• _Activity_: Wherever the string "residual" shows up in the data below, copy the whole line.

---- Records for processing

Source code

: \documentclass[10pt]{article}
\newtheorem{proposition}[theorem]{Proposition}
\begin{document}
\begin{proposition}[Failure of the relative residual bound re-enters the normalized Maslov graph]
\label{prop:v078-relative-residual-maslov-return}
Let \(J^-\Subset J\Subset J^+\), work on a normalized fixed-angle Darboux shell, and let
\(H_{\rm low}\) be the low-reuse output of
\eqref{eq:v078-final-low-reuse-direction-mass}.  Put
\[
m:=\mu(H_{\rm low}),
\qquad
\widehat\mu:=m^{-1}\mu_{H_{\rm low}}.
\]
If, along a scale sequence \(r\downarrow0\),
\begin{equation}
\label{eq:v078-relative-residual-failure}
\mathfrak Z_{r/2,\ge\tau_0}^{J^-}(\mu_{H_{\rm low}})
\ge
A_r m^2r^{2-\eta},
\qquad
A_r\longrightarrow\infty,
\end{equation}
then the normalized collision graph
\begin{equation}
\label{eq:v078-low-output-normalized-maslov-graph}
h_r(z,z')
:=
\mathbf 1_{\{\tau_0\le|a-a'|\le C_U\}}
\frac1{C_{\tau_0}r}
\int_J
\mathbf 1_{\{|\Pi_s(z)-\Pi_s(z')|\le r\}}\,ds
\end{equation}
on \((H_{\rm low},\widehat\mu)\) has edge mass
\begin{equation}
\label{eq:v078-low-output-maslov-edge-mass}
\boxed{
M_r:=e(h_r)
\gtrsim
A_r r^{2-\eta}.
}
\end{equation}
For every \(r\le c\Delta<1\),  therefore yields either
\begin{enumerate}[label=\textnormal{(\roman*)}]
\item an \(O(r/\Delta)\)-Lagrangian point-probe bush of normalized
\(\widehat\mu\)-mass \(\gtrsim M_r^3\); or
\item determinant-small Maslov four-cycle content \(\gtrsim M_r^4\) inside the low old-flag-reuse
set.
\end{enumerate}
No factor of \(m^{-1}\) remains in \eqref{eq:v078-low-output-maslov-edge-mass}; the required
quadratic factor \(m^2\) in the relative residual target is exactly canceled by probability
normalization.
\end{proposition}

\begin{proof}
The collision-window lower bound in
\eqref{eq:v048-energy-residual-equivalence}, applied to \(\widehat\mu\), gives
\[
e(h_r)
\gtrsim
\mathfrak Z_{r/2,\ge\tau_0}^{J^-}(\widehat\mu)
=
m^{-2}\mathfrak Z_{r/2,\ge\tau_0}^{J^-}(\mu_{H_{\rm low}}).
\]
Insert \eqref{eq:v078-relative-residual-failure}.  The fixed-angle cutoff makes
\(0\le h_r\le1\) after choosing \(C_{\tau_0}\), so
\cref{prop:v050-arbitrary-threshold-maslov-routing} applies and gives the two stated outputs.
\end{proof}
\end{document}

--------
---- Records for processing

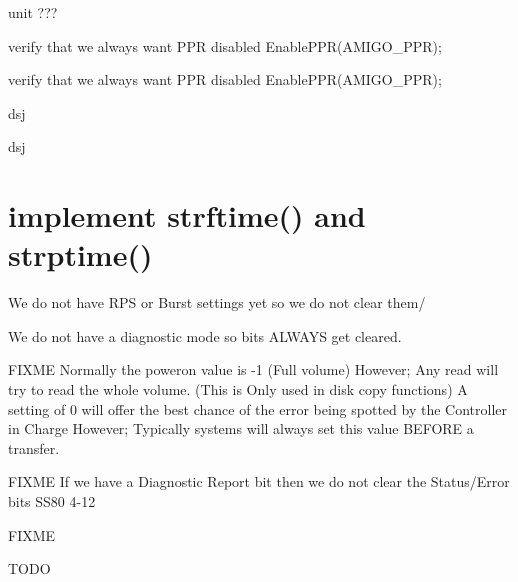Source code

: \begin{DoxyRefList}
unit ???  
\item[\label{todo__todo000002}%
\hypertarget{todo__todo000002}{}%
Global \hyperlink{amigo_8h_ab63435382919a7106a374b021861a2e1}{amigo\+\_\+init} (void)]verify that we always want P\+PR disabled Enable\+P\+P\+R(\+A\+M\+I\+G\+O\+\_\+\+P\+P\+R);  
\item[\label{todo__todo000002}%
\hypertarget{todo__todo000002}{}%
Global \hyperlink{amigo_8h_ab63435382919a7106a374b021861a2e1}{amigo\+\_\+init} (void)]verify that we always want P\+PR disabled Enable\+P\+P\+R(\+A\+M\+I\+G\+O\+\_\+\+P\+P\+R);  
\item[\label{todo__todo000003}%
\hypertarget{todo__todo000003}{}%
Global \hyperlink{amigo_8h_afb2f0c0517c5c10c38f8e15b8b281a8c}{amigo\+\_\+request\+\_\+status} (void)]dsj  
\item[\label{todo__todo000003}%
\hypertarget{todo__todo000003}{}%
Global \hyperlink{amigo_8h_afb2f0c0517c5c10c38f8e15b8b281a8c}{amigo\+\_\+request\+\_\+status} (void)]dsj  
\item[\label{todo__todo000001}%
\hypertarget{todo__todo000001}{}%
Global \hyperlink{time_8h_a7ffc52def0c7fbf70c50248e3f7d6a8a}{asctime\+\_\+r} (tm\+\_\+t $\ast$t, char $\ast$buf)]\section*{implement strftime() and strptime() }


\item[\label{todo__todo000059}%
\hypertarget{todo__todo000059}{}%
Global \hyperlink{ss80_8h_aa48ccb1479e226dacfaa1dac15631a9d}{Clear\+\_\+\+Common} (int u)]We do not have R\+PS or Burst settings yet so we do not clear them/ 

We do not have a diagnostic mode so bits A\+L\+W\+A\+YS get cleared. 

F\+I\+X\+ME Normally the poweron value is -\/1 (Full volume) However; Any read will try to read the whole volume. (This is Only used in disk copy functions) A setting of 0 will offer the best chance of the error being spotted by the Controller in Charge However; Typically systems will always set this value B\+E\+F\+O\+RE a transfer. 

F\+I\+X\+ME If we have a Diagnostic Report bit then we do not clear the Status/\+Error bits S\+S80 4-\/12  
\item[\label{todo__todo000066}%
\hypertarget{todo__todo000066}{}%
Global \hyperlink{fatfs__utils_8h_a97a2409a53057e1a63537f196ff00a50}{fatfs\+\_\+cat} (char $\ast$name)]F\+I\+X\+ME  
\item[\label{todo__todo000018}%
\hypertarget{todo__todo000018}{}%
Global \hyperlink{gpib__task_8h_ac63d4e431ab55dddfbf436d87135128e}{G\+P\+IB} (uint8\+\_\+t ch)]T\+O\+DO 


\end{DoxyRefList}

--------
---- Records for processing

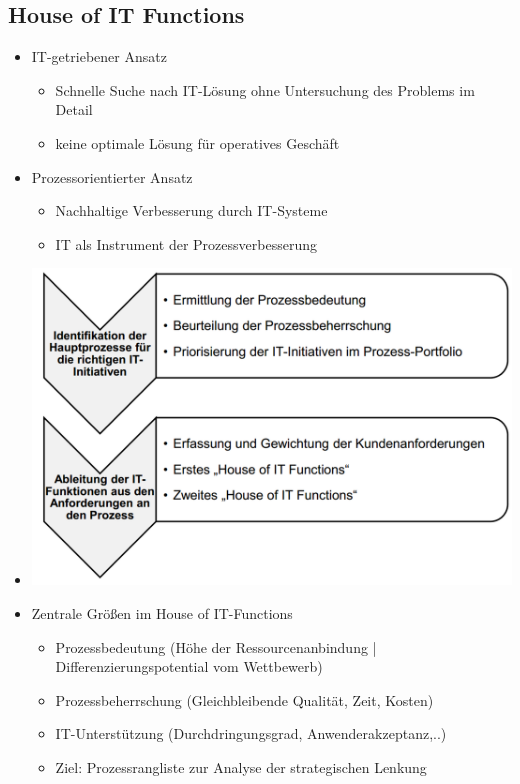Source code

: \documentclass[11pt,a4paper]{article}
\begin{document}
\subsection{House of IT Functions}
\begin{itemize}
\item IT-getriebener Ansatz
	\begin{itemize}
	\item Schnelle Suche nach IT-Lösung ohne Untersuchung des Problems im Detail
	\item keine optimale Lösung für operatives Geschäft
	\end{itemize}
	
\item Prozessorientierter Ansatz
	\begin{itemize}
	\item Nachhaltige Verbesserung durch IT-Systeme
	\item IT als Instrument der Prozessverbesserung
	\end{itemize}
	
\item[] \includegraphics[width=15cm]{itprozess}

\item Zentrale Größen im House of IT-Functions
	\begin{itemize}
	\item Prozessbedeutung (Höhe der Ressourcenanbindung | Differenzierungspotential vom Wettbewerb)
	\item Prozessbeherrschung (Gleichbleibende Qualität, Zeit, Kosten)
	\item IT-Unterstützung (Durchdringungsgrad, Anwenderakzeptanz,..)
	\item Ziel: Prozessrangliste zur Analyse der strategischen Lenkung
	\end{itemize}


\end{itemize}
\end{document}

--------

• _Result of this exercise_:
\begin{proposition}[Failure of the relative residual bound re-enters the normalized Maslov graph]
\label{prop:v078-relative-residual-maslov-return}
\label{eq:v078-relative-residual-failure}
quadratic factor \(m^2\) in the relative residual target is exactly canceled by probability
\eqref{eq:v048-energy-residual-equivalence}, applied to \(\widehat\mu\), gives
Insert \eqref{eq:v078-relative-residual-failure}.  The fixed-angle cutoff makes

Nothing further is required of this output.